* **WHAT TO DO**: Would you find each line in the entries below with the string "figure" and copy it?

* **EXERCISE DATA**:
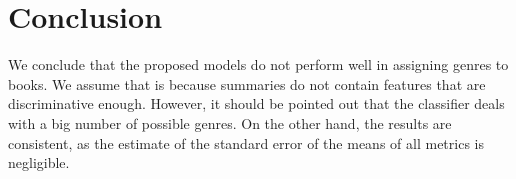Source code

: \documentclass{article}
\begin{document}
\section{Conclusion}
\par We conclude that the proposed models do not perform well in assigning genres to books. We assume that is because summaries do not contain features that are discriminative enough. However, it should be pointed out that the classifier deals with a big number of possible genres. On the other hand, the results are consistent, as the estimate of the standard error of the means of all metrics is negligible.

\printbibliography
\end{document}
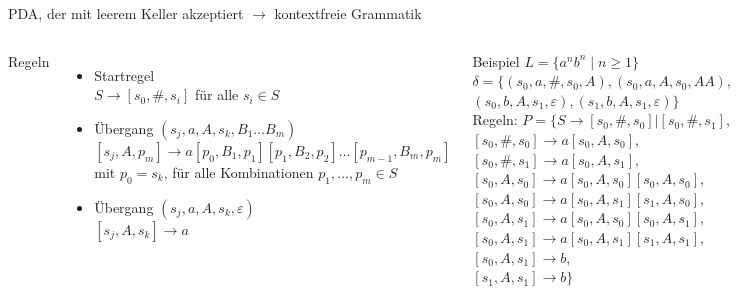 \begin{frame}{PDA, der mit leerem Keller akzeptiert $\rightarrow$ kontextfreie Grammatik}
	\label{Grammatik_aus_PDA}
	\begin{columns}
		Regeln
		\begin{itemize}
			\item Startregel\\
			$S\rightarrow [s_0, \#, s_i]$ für alle $s_i \in S$
			\item Übergang $(s_j,a,A,s_k,B_1\ldots B_m)$\\
			$[s_j,A,p_m] \rightarrow a[p_0,B_1,p_1][p_1,B_2,p_2]\ldots[p_{m-1},B_m,p_m]$\\
			mit $p_0=s_k$, für alle Kombinationen $p_1,\ldots,p_m \in S$
			\item Übergang $(s_j,a,A,s_k,\varepsilon)$\\
			$[s_j,A,s_k]\rightarrow a$
		\end{itemize}
		Beispiel $L=\{a^nb^n \mid n \geq 1\}$\\
		 $\delta=\{(s_0,a,\#,s_0,A),(s_0,a,A,s_0,AA),$\\
		 \qquad$(s_0,b,A,s_1,\varepsilon),(s_1,b,A,s_1,\varepsilon)\}$\\
		 \vspace{0.5em}
		Regeln: $P=\{S \rightarrow [s_0,\#,s_0]|[s_0,\#,s_1],$\\
			$[s_0,\#,s_0]\rightarrow a[s_0,A,s_0],$\\
			$[s_0,\#,s_1]\rightarrow a[s_0,A,s_1],$\\
			$[s_0,A,s_0]\rightarrow a[s_0,A,s_0][s_0,A,s_0],$\\
			$[s_0,A,s_0]\rightarrow a[s_0,A,s_1][s_1,A,s_0],$\\
			$[s_0,A,s_1]\rightarrow a[s_0,A,s_0][s_0,A,s_1],$\\
			$[s_0,A,s_1]\rightarrow a[s_0,A,s_1][s_1,A,s_1],$\\
			$[s_0,A,s_1]\rightarrow b,$\\ $[s_1,A,s_1]\rightarrow b\}$
	\end{columns}
\end{frame}

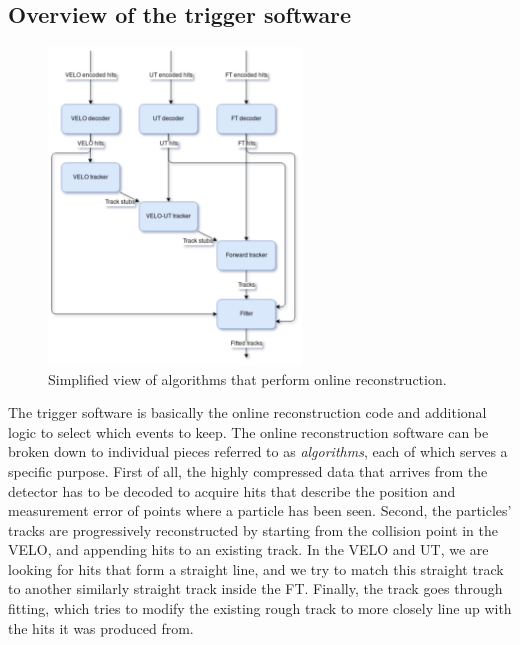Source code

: \documentclass[12pt]{article}
\begin{document}
	
	\subsection{Overview of the trigger software}
	\label{intro_algos_overview}
		
	\begin{figure}[H]
		\begin{center}
			\includegraphics[width=0.6\textwidth]{algorithms_brunel}
		\end{center}
		\caption{Simplified view of algorithms that perform online reconstruction.}
		\label{fig_algorithms_brunel}
	\end{figure}


	The trigger software is basically the online reconstruction code and additional logic to select which events to keep. The online reconstruction software can be broken down to individual pieces referred to as \textit{algorithms}, each of which serves a specific purpose. First of all, the highly compressed data that arrives from the detector has to be decoded to acquire hits that describe the position and measurement error of points where a particle has been seen. Second, the particles' tracks are progressively reconstructed by starting from the collision point in the VELO, and appending hits to an existing track. In the VELO and UT, we are looking for hits that form a straight line, and we try to match this straight track to another similarly straight track inside the FT. Finally, the track goes through fitting, which tries to modify the existing rough track to more closely line up with the hits it was produced from.
	
\end{document}
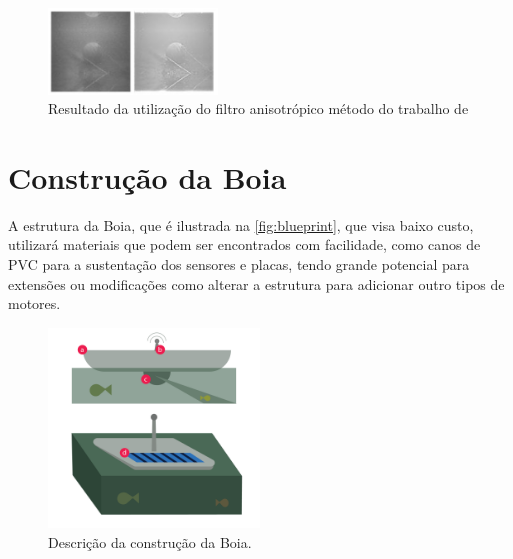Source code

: \begin{figure}[ht]
	\centering
    \caption{\label{fig:anisotop}Resultado da utilização do filtro anisotrópico método do trabalho de }
	\includegraphics[width = 0.4\textwidth]{resources/anisitrop.png}
\end{figure}







\section{Construção da Boia}

A estrutura da Boia, que é ilustrada na \autoref{fig:blueprint}, que visa baixo custo, utilizará materiais que podem ser encontrados com facilidade, como canos de PVC para a sustentação dos sensores e placas, tendo grande potencial para extensões ou modificações como alterar a estrutura para adicionar outro tipos de motores.

\begin{figure}[htbp]
	\centering
      \caption{\label{fig:blueprint} Descrição da construção da Boia.}
	\includegraphics[width = 0.5\textwidth]{resources/blueprint.png}
\end{figure}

* **RESPONSE**:
	\begin{figure}[H]
	\end{figure}
: \begin{figure}[ht]
\end{figure}
\begin{figure}[htbp]
\end{figure}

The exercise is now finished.